Aujourd’hui, fort du succès de son album, Ian Kelly sillonne les routes du Québec avec un spectacle en solo qu’il décrit comme un retour à la source. « C’est surtout une tournée qui me permet de jouer dans des petites salles plus intimes. D’abord parce que j’aime la proximité avec le public, mais aussi parce que je préfère de loin une salle de 200 places complètement pleine à une salle de 600 à moitié vide! » Ian offre également aux spectateurs l’occasion de repartir avec une clé USB contenant un enregistrement du concert auquel ils viennent d’assister, une liberté qu’il peut se permettre maintenant qu’il est complètement indépendant. « J’adore ma liberté et je peux te dire que les décisions se prennent beaucoup plus rapidement aujourd’hui, confirme le principal intéressé.
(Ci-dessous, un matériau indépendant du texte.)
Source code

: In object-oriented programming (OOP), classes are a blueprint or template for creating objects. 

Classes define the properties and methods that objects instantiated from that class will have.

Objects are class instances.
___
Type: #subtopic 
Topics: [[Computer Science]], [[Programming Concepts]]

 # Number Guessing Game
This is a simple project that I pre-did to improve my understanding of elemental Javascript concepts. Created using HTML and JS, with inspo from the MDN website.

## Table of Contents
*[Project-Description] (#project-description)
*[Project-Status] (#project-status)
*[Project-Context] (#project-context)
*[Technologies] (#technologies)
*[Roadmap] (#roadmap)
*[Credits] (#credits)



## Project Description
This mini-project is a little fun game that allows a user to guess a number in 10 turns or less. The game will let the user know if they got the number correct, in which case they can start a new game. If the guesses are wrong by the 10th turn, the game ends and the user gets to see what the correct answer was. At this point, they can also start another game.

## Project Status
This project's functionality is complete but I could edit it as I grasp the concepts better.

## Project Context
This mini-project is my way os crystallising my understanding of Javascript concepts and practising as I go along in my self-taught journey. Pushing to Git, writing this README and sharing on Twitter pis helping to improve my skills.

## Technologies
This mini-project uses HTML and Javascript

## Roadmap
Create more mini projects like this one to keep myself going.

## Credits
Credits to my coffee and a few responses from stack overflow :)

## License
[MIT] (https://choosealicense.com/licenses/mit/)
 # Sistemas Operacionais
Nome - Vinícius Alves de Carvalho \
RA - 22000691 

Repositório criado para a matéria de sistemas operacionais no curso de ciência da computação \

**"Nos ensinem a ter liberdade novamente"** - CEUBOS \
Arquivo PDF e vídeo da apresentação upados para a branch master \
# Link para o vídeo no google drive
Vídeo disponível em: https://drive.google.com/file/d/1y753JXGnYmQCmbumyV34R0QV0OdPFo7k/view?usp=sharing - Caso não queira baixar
Cela dit, je ne regrette pas du tout les années que j’ai passées avec un label: sans Audiogram, je ne serais probablement pas en train de ta parler de ma musique aujourd’hui. »

Au-delà de la tournée, Ian Kelly a quelques projets qui risquent de le garder occupé au cours de la prochaine année. Il devrait passer une partie de l’hiver à composer la bande originale du prochain film du réalisateur Marc-André Lavoie (Bluff, Y’en Aura Pas de Facile et Hot Dog), qui a aussi signé le clip de Montréal. Et l’été prochain, si tout va bien, on se rendra à Morin-Heights pour assister à la première édition d’un festival qu’il est en train de mettre sur pied en compagnie de son ami Éloi Painchaud et qui devrait s’appeler… Superfolk. « J’ai des projets plein la tête et beaucoup d’ambitions, c’est clair, mais l’argent n’en fait pas partie, précise Kelly. Tous les jours, je me considère chanceux de vivre de ma musique, mais tout ce que je veux, c’est faire des choses qui me font tripper et qui font du bien aux gens. »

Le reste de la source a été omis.